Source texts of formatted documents
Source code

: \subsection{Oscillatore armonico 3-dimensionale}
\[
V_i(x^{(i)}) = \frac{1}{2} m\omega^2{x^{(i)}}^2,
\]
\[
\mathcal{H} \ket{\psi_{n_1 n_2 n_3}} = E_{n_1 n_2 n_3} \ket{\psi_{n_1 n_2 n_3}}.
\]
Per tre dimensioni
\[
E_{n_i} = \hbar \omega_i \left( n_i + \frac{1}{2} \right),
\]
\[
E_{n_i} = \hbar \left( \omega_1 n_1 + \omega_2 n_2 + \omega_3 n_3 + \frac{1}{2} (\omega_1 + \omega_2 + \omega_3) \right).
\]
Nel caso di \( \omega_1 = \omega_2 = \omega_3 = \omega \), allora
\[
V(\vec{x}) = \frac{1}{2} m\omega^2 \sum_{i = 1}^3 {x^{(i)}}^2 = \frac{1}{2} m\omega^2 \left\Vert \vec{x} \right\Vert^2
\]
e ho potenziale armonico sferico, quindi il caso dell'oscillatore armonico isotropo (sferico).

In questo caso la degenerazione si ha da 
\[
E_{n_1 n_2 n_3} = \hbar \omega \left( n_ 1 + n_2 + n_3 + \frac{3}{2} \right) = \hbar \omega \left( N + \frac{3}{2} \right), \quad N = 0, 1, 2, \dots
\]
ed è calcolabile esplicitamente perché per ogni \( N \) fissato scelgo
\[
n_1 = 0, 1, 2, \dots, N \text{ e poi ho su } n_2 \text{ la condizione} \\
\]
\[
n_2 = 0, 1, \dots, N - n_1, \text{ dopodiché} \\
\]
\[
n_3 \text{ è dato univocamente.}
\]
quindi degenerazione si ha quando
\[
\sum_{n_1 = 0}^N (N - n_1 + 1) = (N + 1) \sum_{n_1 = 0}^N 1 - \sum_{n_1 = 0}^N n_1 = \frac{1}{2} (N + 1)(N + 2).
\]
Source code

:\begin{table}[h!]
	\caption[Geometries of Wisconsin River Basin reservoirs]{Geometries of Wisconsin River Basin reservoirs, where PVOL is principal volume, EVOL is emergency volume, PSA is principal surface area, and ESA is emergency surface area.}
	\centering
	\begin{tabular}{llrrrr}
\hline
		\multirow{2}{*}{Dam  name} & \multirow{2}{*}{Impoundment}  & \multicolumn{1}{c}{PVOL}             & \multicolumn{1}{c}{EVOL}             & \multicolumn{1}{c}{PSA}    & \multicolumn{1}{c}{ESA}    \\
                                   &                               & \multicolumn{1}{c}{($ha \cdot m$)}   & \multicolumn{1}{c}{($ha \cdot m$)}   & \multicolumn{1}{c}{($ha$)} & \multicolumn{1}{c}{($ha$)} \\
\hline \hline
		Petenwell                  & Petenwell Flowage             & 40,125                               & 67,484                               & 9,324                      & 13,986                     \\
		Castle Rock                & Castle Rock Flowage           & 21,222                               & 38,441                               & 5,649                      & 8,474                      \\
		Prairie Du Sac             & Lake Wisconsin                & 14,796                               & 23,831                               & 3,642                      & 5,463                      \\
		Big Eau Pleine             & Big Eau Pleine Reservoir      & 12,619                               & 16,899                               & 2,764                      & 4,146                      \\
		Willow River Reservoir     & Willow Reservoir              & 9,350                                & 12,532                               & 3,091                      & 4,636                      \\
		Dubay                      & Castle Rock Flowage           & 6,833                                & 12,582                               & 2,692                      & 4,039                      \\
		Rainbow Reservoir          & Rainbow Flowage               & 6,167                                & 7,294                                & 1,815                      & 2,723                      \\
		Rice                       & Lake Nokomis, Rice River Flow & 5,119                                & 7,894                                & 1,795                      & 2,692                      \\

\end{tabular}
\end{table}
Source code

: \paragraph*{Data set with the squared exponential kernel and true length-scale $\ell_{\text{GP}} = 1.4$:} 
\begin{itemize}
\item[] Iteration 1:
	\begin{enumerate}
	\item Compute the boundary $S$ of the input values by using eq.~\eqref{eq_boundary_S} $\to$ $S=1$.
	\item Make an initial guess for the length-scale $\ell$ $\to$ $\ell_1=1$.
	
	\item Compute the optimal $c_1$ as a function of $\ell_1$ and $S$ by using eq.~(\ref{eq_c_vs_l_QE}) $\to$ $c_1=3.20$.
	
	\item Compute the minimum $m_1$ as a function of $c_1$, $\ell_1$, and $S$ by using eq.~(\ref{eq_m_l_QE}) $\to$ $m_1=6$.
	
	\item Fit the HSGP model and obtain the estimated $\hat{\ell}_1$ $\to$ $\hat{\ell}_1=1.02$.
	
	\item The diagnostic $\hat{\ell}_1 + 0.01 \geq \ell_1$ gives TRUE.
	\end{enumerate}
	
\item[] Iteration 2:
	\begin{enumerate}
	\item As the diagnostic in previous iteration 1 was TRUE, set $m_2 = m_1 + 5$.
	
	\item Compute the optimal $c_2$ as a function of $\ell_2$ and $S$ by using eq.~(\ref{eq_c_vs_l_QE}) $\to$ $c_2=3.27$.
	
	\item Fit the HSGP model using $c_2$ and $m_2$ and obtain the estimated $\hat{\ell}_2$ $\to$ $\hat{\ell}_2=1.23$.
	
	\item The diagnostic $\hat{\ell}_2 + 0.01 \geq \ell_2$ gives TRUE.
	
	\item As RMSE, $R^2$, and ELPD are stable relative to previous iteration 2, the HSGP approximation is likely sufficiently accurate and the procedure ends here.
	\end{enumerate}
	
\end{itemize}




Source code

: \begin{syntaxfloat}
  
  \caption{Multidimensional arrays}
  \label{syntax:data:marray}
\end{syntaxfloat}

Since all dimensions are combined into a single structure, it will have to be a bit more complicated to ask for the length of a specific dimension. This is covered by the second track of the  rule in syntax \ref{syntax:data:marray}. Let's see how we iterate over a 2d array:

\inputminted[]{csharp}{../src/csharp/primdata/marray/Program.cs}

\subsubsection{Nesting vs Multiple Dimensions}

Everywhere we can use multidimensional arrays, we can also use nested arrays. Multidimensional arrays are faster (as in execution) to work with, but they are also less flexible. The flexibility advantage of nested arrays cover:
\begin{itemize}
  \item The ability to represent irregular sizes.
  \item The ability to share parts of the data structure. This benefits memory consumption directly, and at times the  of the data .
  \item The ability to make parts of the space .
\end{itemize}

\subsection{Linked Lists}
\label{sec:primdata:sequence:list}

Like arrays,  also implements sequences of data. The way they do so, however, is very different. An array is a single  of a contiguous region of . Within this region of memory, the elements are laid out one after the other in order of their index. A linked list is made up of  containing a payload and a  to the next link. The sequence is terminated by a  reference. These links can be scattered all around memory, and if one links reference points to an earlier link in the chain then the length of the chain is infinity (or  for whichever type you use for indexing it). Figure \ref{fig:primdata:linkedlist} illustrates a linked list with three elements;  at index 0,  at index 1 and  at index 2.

EXERCISE PROMPT — Pull every line holding "diagnostic" out of the records.

TASK SOLUTION —
	\item The diagnostic $\hat{\ell}_1 + 0.01 \geq \ell_1$ gives TRUE.
	\item As the diagnostic in previous iteration 1 was TRUE, set $m_2 = m_1 + 5$.
	\item The diagnostic $\hat{\ell}_2 + 0.01 \geq \ell_2$ gives TRUE.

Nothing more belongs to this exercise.